WHAT IS EXPECTED
Everything from the first line of the data through the line with "depend on what" is to be echoed exactly, minus the pictures.

RECORDS FOR THIS EXERCISE
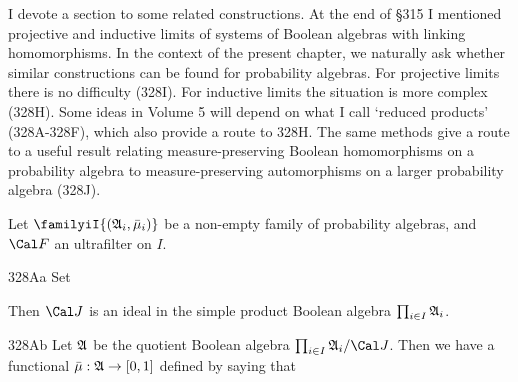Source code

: 
\def\chaptername{Measure algebras}
\def\sectionname{Reduced products and other constructions}


I devote a section to some related constructions.   At the
end of \S315 %
I mentioned projective and inductive limits of systems of
Boolean algebras with linking homomorphisms.   In the context of the
present chapter, we naturally ask whether similar constructions can be
found for probability algebras.   For projective limits there is no
difficulty (328I).   For inductive limits the situation is more complex
(328H).   Some ideas in Volume 5 will
depend on what I call `reduced products'
(328A-328F), %
which also provide a route to 328H.   The same methods give a route to
a useful result relating measure-preserving Boolean homomorphisms on a
probability algebra to measure-preserving automorphisms on a larger
probability algebra (328J).

Let $\familyiI{(\frak A_i,\bar\mu_i)}$ be a non-empty family of probability
algebras, and $\Cal F$ an ultrafilter on $I$.

\spheader 328Aa Set


\noindent Then $\Cal J$ is an ideal in the simple
product Boolean algebra $\prod_{i\in I}\frak A_i$.

\spheader 328Ab Let $\frak A$ be the
quotient Boolean algebra $\prod_{i\in I}\frak A_i/\Cal J$.   Then we have a
functional $\bar\mu:\frak A\to[0,1]$ defined by saying that


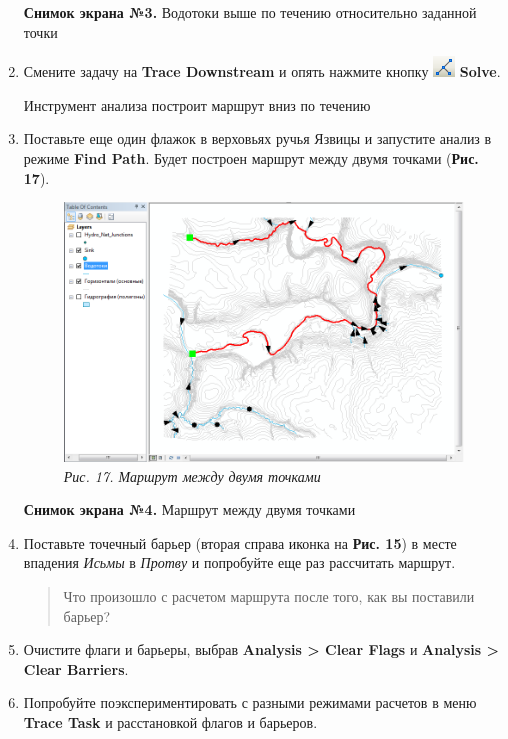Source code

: \documentclass[12pt,]{book}
\begin{document}
\begin{enumerate}
  \textbf{Снимок экрана №3.} Водотоки выше по течению относительно заданной точки
\item
  Смените задачу на \textbf{Trace Downstream} и опять нажмите кнопку \includegraphics{images/Ex13/image29.png} \textbf{Solve}.

  Инструмент анализа построит маршрут вниз по течению
\item
  Поставьте еще один флажок в верховьях ручья Язвицы и запустите анализ в режиме \textbf{Find Path}. Будет построен маршрут между двумя точками (\textbf{Рис. 17}).

  \begin{figure}
  \centering
  \includegraphics{images/Ex13/image31.png}
  \caption{\emph{Рис. 17. Маршрут между двумя точками}}
  \end{figure}

  \textbf{Снимок экрана №4.} Маршрут между двумя точками
\item
  Поставьте точечный барьер (вторая справа иконка на \textbf{Рис. 15}) в месте впадения \emph{Исьмы} в \emph{Протву} и попробуйте еще раз рассчитать маршрут.

  \begin{quote}
  Что произошло с расчетом маршрута после того, как вы поставили барьер?
  \end{quote}
\item
  Очистите флаги и барьеры, выбрав \textbf{Analysis \textgreater{} Clear Flags} и \textbf{Analysis \textgreater{} Clear Barriers}.
\item
  Попробуйте поэкспериментировать с разными режимами расчетов в меню \textbf{Trace Task} и расстановкой флагов и барьеров.


\end{enumerate}
\end{document}
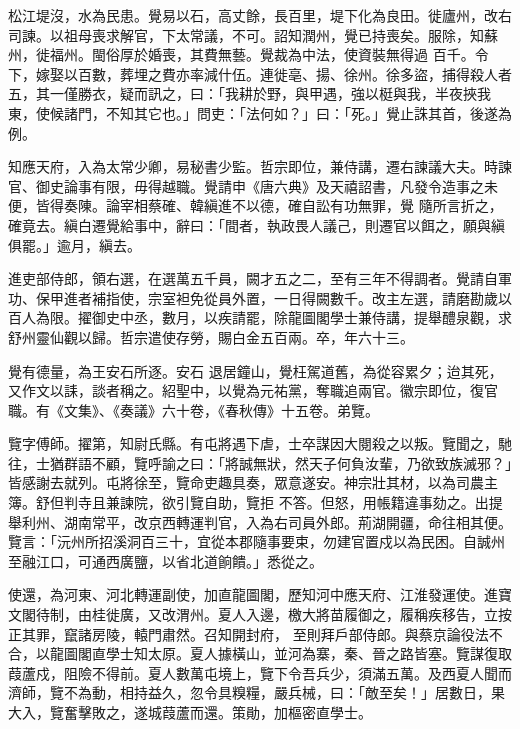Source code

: \begin{pinyinscope}
 松江堤沒，水為民患。覺易以石，高丈餘，長百里，堤下化為良田。徙廬州，改右司諫。以祖母喪求解官，下太常議，不可。詔知潤州，覺已持喪矣。服除，知蘇州，徙福州。閩俗厚於婚喪，其費無藝。覺裁為中法，使資裝無得過
 百千。令下，嫁娶以百數，葬埋之費亦率減什伍。連徙亳、揚、徐州。徐多盜，捕得殺人者五，其一僅勝衣，疑而訊之，曰：「我耕於野，與甲遇，強以梃與我，半夜挾我東，使候諸門，不知其它也。」問吏：「法何如？」曰：「死。」覺止誅其首，後遂為例。



 知應天府，入為太常少卿，易秘書少監。哲宗即位，兼侍講，遷右諫議大夫。時諫官、御史論事有限，毋得越職。覺請申《唐六典》及天禧詔書，凡發令造事之未便，皆得奏陳。論宰相蔡確、韓縝進不以德，確自訟有功無罪，覺
 隨所言折之，確竟去。縝白遷覺給事中，辭曰：「間者，執政畏人議己，則遷官以餌之，願與縝俱罷。」逾月，縝去。



 進吏部侍郎，領右選，在選萬五千員，闕才五之二，至有三年不得調者。覺請自軍功、保甲進者補指使，宗室袒免從員外置，一日得闕數千。改主左選，請磨勘歲以百人為限。擢御史中丞，數月，以疾請罷，除龍圖閣學士兼侍講，提舉醴泉觀，求舒州靈仙觀以歸。哲宗遣使存勞，賜白金五百兩。卒，年六十三。



 覺有德量，為王安石所逐。安石
 退居鐘山，覺枉駕道舊，為從容累夕；迨其死，又作文以誄，談者稱之。紹聖中，以覺為元祐黨，奪職追兩官。徽宗即位，復官職。有《文集》、《奏議》六十卷，《春秋傳》十五卷。弟覽。



 覽字傅師。擢第，知尉氏縣。有屯將遇下虐，士卒謀因大閱殺之以叛。覽聞之，馳往，士猶群語不顧，覽呼諭之曰：「將誠無狀，然天子何負汝輩，乃欲致族滅邪？」皆感謝去就列。屯將徐至，覽命吏趣具奏，眾意遂安。神宗壯其材，以為司農主簿。舒但判寺且兼諫院，欲引覽自助，覽拒
 不答。但怒，用帳籍違事劾之。出提舉利州、湖南常平，改京西轉運判官，入為右司員外郎。荊湖開疆，命往相其便。覽言：「沅州所招溪洞百三十，宜從本郡隨事要束，勿建官置戍以為民困。自誠州至融江口，可通西廣鹽，以省北道餉饋。」悉從之。



 使還，為河東、河北轉運副使，加直龍圖閣，歷知河中應天府、江淮發運使。進寶文閣待制，由桂徙廣，又改渭州。夏人入邊，檄大將苗履御之，履稱疾移告，立按正其罪，竄諸房陵，轅門肅然。召知開封府，
 至則拜戶部侍郎。與蔡京論役法不合，以龍圖閣直學士知太原。夏人據橫山，並河為寨，秦、晉之路皆塞。覽謀復取葭蘆戍，阻險不得前。夏人數萬屯境上，覽下令吾兵少，須滿五萬。及西夏人聞而濟師，覽不為動，相持益久，忽令具糗糧，嚴兵械，曰：「敵至矣！」居數日，果大入，覽奮擊敗之，遂城葭蘆而還。策勛，加樞密直學士。




\end{pinyinscope}
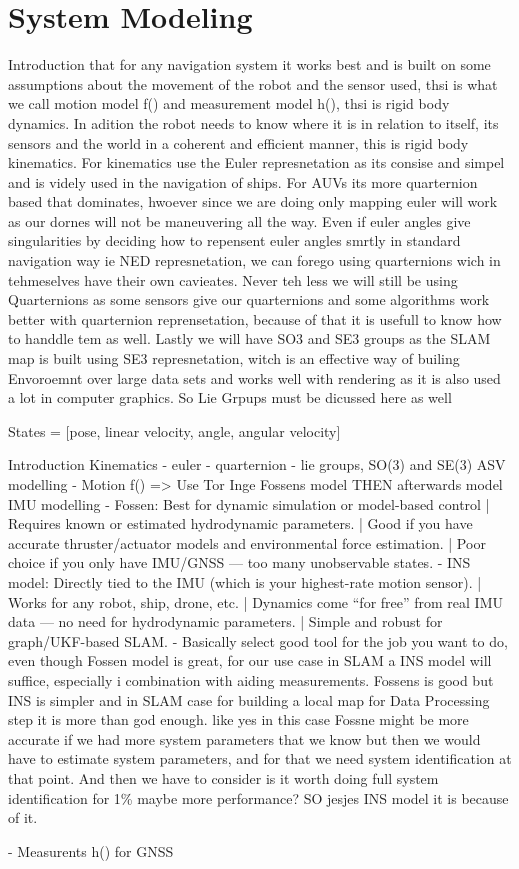 \section{System Modeling}

Introduction that for any navigation system it works best and is built on some assumptions about the movement of the robot and the sensor used, thsi is what we call motion model f() and measurement model h(), thsi is rigid body dynamics. In adition the robot needs to know where it is in relation to itself, its sensors and the world in a coherent and efficient manner, this is rigid body kinematics.
For kinematics use the Euler represnetation as its consise and simpel and is videly used in the navigation of ships. For AUVs its more quarternion based that dominates, hwoever since we are doing only mapping euler will work as our dornes will not be maneuvering all the way. 
Even if euler angles give singularities by deciding how to repensent euler angles smrtly in standard navigation way ie NED represnetation, we can forego using quarternions wich in tehmeselves have their own cavieates. 
Never teh less we will still be using Quarternions as some sensors give our quarternions and some algorithms work better with quarternion reprensetation, because of that it is usefull to know how to handdle tem as well.
Lastly we will have SO3 and SE3 groups as the SLAM map is built using SE3 represnetation, witch is an effective way of builing Envoroemnt over large data sets and works well with rendering as it is also used a lot in computer graphics. So Lie Grpups must be dicussed here as well 

States = [pose, linear velocity, angle, angular velocity]

Introduction
Kinematics 
- euler
- quarternion
- lie groups, SO(3) and SE(3)
ASV modelling
- Motion f() => Use Tor Inge Fossens model THEN afterwards model IMU modelling
   - Fossen: Best for dynamic simulation or model-based control | Requires known or estimated hydrodynamic parameters. | Good if you have accurate thruster/actuator models and environmental force estimation. | Poor choice if you only have IMU/GNSS — too many unobservable states.
   - INS model: Directly tied to the IMU (which is your highest-rate motion sensor). | Works for any robot, ship, drone, etc. | Dynamics come “for free” from real IMU data — no need for hydrodynamic parameters. | Simple and robust for graph/UKF-based SLAM.
   - Basically select good tool for the job you want to do, even though Fossen model is great, for our use case in SLAM a INS model will suffice, especially i combination with aiding measurements. Fossens is good but INS is simpler and in SLAM case for building a local map for Data Processing step it is more than god enough. like yes in this case Fossne might be more accurate if we had more system parameters that we know but then we would have to estimate system parameters, and for that we need system identification at that point. And then we have to consider is it worth doing full system identification for 1\% maybe more performance? SO jesjes INS model it is because of it.

- Measurents h() for GNSS

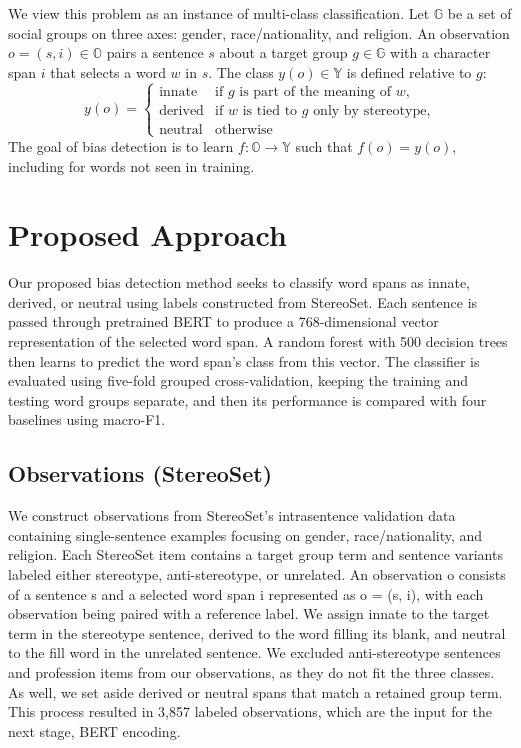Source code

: \documentclass[sigconf]{acmart}
\begin{document}
We view this problem as an instance of multi-class classification. Let $\mathbb{G}$ be a set of social groups on three axes: gender, race/nationality, and religion. An observation $o = (s,i)\in \mathbb{O}$ pairs a sentence $s$ about a target group $g\in \mathbb{G}$ with a character span $i$ that selects a word $w$ in $s$. The class $y(o)\in \mathbb{Y}$ is defined relative to $g$:
\begin{equation}\label{label}
y(o)= \begin{cases}
    \text{innate} & \text{if } g \text{ is part of the meaning of } w,\\
    \text{derived} & \text{if } w \text{ is tied to } g \text{ only by stereotype,}\\
    \text{neutral} & \text{otherwise}
\end{cases}
\end{equation}
The goal of bias detection is to learn $f: \mathbb{O} \rightarrow \mathbb{Y}$ such that $f(o) = y(o)$, including for words not seen in training.

\section{Proposed Approach}\label{approach}
Our proposed bias detection method seeks to classify word spans as innate, derived, or neutral using labels constructed from StereoSet\cite{nadeem2020stereoset}. Each sentence is passed through pretrained BERT to produce a 768-dimensional vector representation of the selected word span. A random forest with 500 decision trees then learns to predict the word span's class from this vector. The classifier is evaluated using five-fold grouped cross-validation, keeping the training and testing word groups separate, and then its performance is compared with four baselines using macro-F1. 

\subsection{Observations (StereoSet)}
We construct observations from StereoSet's intrasentence validation data containing single-sentence examples focusing on gender, race/nationality, and religion. Each StereoSet item contains a target group term and sentence variants labeled either stereotype, anti-stereotype, or unrelated. An observation o consists of a sentence s and a selected word span i represented as o = (s, i), with each observation being paired with a reference label. We assign innate to the target term in the stereotype sentence, derived to the word filling its blank, and neutral to the fill word in the unrelated sentence. We excluded anti-stereotype sentences and profession items from our observations, as they do not fit the three classes. As well, we set aside derived or neutral spans that match a retained group term. This process resulted in 3,857 labeled observations, which are the input for the next stage, BERT encoding.
\end{document}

OUTPUT FOR THIS TASK
Source code

: 
\def\chaptername{Measure algebras}
\def\sectionname{Reduced products and other constructions}


I devote a section to some related constructions.   At the
end of \S315 %
I mentioned projective and inductive limits of systems of
Boolean algebras with linking homomorphisms.   In the context of the
present chapter, we naturally ask whether similar constructions can be
found for probability algebras.   For projective limits there is no
difficulty (328I).   For inductive limits the situation is more complex
(328H).   Some ideas in Volume 5 will
depend on what I call `reduced products'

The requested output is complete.